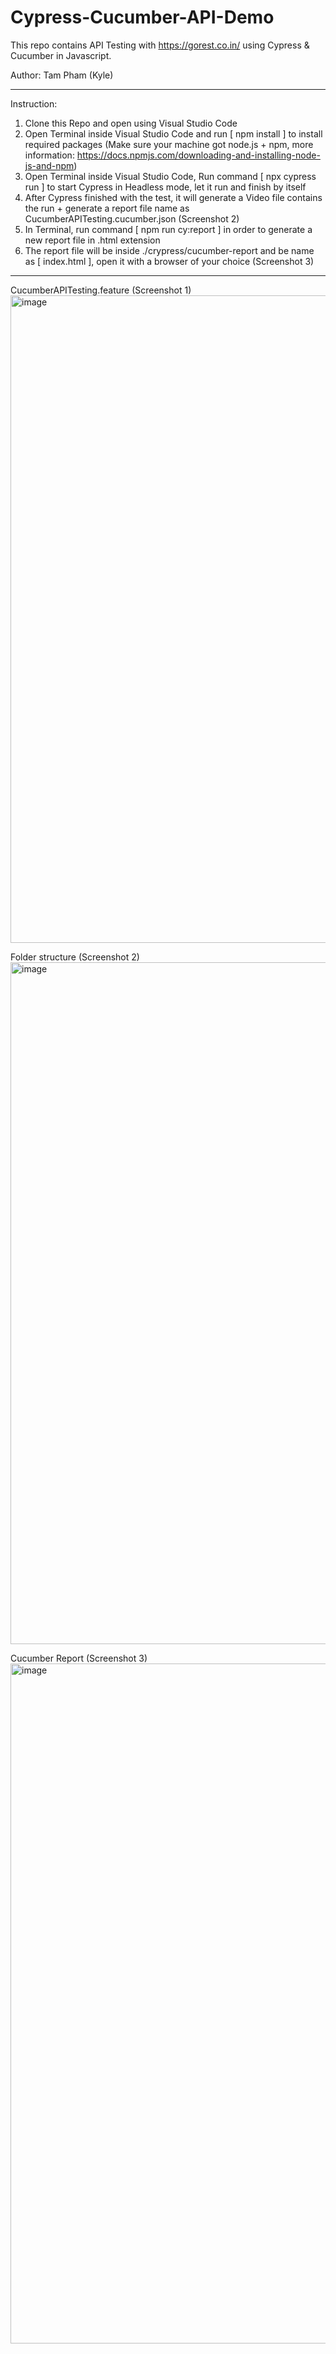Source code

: # Cypress-Cucumber-API-Demo

This repo contains API Testing with https://gorest.co.in/ using Cypress & Cucumber in Javascript.

Author: Tam Pham (Kyle)

----------------------------------------------------------------------------------------------

Instruction:

1. Clone this Repo and open using Visual Studio Code
2. Open Terminal inside Visual Studio Code and run [ npm install ] to install required packages (Make sure your machine got node.js + npm, more information: https://docs.npmjs.com/downloading-and-installing-node-js-and-npm)
4. Open Terminal inside Visual Studio Code, Run command [ npx cypress run ] to start Cypress in Headless mode, let it run and finish by itself
5. After Cypress finished with the test, it will generate a Video file contains the run + generate a report file name as CucumberAPITesting.cucumber.json (Screenshot 2)
6. In Terminal, run command [ npm run cy:report ] in order to generate a new report file in .html extension 
7. The report file will be inside ./crypress/cucumber-report and be name as [ index.html ], open it with a browser of your choice (Screenshot 3)

----------------------------------------------------------------------------------------------

CucumberAPITesting.feature (Screenshot 1)
<img width="1036" alt="image" src="https://user-images.githubusercontent.com/73167411/171606822-3397cdaf-bbec-4223-a60c-ac5e33be0209.png">

Folder structure (Screenshot 2)
<img width="1091" alt="image" src="https://user-images.githubusercontent.com/73167411/170359567-4c727045-15e2-4bbf-a054-e1ed7f047d68.png">

Cucumber Report (Screenshot 3)
<img width="1088" alt="image" src="https://user-images.githubusercontent.com/73167411/171607260-29695a28-25af-46dc-a311-9833983763c6.png">

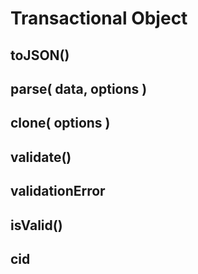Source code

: # Transactional Object

## toJSON()

## parse( data, options )

## clone( options )

## validate()

## validationError

## isValid()

## cid
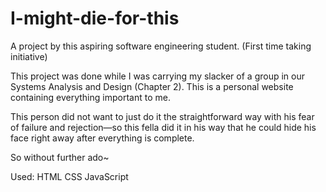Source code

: # I-might-die-for-this
A project by this aspiring software engineering student. (First time taking initiative)

This project was done while I was carrying my slacker of a group in our Systems Analysis and Design (Chapter 2).
This is a personal website containing everything important to me.

This person did not want to just do it the straightforward way with his fear of failure and rejection—so this fella did it in his way that 
he could hide his face right away after everything is complete. 

So without further ado~


Used:
HTML
CSS
JavaScript
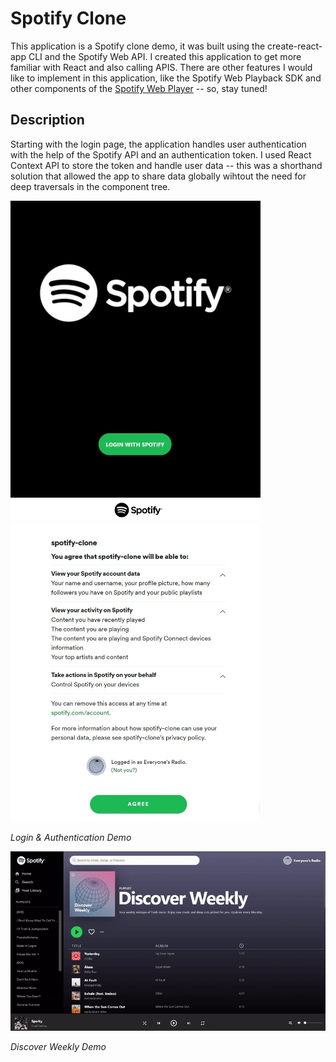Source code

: # Spotify Clone
This application is a Spotify clone demo, it was built using the create-react-app CLI and the Spotify Web API. I created this application to get more familiar with React and also calling APIS. There are other features I would like to implement in this application, like the Spotify Web Playback SDK and other components of the [Spotify Web Player](https://open.spotify.com/) -- so, stay tuned!

## Description
Starting with the login page, the application handles user authentication with the help of the Spotify API and an authentication token. I used React Context API to store the token and handle user data -- this was a shorthand solution that allowed the app to share data globally wihtout the need for deep traversals in the component tree. 

<img src="https://github.com/GeorgeArubi/Spotify-Clone/blob/master/demo/login.jpg" alt="Login" width="400"/>       <img src="https://github.com/GeorgeArubi/Spotify-Clone/blob/master/demo/auth.jpg" alt="Login" width="400"/>

*Login & Authentication Demo*




<img src="https://github.com/GeorgeArubi/Spotify-Clone/blob/master/demo/demo.gif" alt="Login" width="777"/>

*Discover Weekly Demo*

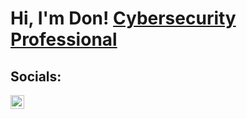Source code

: <h1> Hi, I'm Don! <a href="https://www.linkedin.com/in/don-cowan/"> Cybersecurity Professional</a></h1>

<h2> Socials:</h2>

[<img align="left" alt="Don Cowan | LinkedIn" width="22px" src="https://cdn.jsdelivr.net/npm/simple-icons@v3/icons/linkedin.svg" />][linkedin]


[linkedin]: https://www.linkedin.com/in/don-cowan/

□ □ □ □ □

__Goal of the exercise__
Reproduce every line above that contains the string "width".

__Response to the task__
<img width="1036" alt="image" src="https://user-images.githubusercontent.com/73167411/171606822-3397cdaf-bbec-4223-a60c-ac5e33be0209.png">
<img width="1091" alt="image" src="https://user-images.githubusercontent.com/73167411/170359567-4c727045-15e2-4bbf-a054-e1ed7f047d68.png">
<img width="1088" alt="image" src="https://user-images.githubusercontent.com/73167411/171607260-29695a28-25af-46dc-a311-9833983763c6.png">
<img src="https://github.com/GeorgeArubi/Spotify-Clone/blob/master/demo/login.jpg" alt="Login" width="400"/>       <img src="https://github.com/GeorgeArubi/Spotify-Clone/blob/master/demo/auth.jpg" alt="Login" width="400"/>
<img src="https://github.com/GeorgeArubi/Spotify-Clone/blob/master/demo/demo.gif" alt="Login" width="777"/>
[<img align="left" alt="Don Cowan | LinkedIn" width="22px" src="https://cdn.jsdelivr.net/npm/simple-icons@v3/icons/linkedin.svg" />][linkedin]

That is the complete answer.